L’orient, le soir
par marronbleu
La chambre
Il y a un trou dans le drap, pas un trou de cigarette, les bords sont effilochés.
La nuit n’arrive pas à être noire, derrière le rideau, le glissando des klaxons, en bas, dans la rue.
Le lendemain
Dans le hall, une conduite d’eau a éclaté, l’eau cascatelle sur les marches de marbre, c’est catastrophique, féerique, jardins de Sans-Souci.
Au dessus de ma tête, partout, dans la ville, des fils électriques, comme des touffes de cheveux emmêlés.
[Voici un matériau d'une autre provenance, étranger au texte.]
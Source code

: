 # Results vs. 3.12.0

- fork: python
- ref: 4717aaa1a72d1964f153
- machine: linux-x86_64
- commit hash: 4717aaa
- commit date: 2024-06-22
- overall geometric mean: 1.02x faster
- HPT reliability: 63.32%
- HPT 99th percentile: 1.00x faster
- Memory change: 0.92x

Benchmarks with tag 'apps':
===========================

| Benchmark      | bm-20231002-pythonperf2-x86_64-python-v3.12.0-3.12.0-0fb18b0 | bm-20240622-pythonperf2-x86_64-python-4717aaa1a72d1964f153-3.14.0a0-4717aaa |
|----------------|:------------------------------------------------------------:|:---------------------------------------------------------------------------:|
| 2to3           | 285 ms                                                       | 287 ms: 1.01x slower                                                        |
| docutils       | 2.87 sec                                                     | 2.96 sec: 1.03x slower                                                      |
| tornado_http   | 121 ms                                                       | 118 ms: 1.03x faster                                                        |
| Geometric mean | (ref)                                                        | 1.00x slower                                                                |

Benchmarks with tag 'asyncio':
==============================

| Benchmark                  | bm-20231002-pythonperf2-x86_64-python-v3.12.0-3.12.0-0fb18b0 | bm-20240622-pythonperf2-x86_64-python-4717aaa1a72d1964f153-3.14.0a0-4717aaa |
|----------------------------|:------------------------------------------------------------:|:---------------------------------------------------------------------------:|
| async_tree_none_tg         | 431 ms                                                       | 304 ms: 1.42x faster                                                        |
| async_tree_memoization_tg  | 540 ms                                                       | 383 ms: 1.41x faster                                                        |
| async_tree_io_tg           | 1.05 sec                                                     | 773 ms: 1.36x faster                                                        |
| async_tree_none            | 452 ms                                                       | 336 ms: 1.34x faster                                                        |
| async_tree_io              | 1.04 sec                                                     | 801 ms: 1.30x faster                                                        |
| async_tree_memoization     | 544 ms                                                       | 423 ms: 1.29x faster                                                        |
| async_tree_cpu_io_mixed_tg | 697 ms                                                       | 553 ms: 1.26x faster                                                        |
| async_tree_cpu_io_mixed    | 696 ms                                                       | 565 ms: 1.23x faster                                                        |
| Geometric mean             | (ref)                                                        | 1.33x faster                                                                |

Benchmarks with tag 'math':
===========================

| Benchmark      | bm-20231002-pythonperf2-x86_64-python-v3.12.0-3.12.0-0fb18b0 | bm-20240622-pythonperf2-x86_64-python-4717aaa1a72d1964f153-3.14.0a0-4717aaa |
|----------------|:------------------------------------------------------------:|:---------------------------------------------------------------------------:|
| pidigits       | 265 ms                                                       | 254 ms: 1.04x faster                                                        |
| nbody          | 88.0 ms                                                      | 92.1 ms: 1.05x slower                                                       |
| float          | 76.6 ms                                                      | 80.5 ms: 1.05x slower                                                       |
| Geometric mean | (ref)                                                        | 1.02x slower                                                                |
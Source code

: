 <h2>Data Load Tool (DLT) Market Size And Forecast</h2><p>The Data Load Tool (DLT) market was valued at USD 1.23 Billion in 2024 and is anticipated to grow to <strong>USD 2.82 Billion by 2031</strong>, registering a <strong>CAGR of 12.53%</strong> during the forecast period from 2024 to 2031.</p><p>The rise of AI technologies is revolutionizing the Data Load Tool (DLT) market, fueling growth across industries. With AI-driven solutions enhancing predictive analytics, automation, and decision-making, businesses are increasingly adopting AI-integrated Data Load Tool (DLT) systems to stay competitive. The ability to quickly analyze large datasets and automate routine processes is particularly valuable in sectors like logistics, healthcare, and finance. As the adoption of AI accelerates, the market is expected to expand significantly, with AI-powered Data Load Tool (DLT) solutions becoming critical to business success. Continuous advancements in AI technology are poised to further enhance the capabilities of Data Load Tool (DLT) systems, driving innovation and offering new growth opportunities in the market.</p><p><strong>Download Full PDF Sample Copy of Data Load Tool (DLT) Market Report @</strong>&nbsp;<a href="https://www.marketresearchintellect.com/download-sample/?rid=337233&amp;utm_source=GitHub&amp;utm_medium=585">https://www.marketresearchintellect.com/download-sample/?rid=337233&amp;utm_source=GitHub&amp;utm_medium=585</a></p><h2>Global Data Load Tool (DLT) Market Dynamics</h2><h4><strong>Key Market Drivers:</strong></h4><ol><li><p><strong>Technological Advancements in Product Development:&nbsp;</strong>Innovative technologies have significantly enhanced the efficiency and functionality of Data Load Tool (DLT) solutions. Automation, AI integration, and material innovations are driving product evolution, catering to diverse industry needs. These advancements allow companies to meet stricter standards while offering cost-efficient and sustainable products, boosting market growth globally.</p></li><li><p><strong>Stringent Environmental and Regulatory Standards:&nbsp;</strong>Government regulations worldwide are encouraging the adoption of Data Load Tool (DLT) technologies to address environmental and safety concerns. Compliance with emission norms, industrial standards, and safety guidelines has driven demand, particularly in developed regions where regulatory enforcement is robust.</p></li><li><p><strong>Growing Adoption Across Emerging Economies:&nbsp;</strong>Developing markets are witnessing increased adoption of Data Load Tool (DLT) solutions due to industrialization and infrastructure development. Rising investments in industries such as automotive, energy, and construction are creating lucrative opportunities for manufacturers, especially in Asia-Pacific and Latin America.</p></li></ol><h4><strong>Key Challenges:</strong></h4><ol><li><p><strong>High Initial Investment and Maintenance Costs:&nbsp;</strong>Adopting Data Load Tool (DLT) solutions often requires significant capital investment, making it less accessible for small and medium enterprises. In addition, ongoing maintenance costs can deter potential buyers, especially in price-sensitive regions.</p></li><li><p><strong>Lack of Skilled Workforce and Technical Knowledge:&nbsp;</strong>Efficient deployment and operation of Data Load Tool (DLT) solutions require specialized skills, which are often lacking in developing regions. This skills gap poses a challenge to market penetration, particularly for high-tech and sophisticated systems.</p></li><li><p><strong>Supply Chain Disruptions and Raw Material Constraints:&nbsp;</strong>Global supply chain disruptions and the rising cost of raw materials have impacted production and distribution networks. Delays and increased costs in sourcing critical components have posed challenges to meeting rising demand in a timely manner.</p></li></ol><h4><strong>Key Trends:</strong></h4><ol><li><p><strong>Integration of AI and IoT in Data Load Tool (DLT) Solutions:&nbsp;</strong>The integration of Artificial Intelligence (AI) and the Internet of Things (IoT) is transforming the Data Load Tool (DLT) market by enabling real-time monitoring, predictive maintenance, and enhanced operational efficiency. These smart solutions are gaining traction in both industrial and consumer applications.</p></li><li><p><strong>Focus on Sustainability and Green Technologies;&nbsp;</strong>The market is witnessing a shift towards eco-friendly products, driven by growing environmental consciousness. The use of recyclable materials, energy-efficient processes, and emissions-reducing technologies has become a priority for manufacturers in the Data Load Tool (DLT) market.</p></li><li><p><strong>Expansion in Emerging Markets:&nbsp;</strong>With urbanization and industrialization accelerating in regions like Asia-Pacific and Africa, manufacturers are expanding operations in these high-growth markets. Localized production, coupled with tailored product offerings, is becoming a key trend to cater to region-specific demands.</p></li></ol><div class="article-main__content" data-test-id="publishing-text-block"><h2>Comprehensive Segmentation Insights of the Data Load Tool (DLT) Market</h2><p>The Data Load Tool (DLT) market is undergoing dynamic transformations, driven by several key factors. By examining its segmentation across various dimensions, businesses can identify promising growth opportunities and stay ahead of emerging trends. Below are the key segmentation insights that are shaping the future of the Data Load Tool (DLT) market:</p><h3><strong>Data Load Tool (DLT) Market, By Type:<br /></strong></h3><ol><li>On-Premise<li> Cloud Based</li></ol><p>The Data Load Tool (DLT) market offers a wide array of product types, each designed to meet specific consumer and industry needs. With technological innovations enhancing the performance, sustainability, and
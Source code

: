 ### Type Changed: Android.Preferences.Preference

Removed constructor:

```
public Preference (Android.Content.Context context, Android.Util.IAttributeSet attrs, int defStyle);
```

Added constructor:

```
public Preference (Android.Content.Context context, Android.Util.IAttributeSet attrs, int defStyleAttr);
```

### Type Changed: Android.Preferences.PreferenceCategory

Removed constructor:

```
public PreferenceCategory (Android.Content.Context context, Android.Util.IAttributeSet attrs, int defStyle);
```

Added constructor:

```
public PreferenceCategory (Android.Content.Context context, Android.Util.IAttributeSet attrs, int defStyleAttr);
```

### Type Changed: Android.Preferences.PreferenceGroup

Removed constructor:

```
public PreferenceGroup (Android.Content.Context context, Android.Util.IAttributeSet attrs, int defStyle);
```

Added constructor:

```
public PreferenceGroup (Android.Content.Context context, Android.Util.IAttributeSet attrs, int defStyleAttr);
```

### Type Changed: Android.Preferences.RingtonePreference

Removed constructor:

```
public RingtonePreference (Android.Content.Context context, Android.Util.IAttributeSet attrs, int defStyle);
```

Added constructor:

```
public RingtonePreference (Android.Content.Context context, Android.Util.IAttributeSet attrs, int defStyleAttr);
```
Baalbek, Balbec, la Bekaa, dans la plaine, des cubes de plastique bleu, ou gris, jute des cabanes des journaliers, à l’ombre des colonnes doriques du temple.
De l’autre côté, c’était un pays.
Ont-ils détruit, aussi, le château de Saladin, qui surplombe Palmyre.
Les gens disparaissent, balle-shamin, petits Tadmor de poche, et les norias de Hama, qui grondent, noires, comme dans un cauchemar d’Edgar Allan Poe.
Fluide et mélodique, j’ai toujours un faible pour ce genre d’expériences poétiques. Et c’est très curieux de voir comment le mot « l’Orient » porte « l-e n-o-i-r » en son sein…
Une anagramme, comme un nuage d’orage, sous le noir, le soleil, une nuance de T rouillé.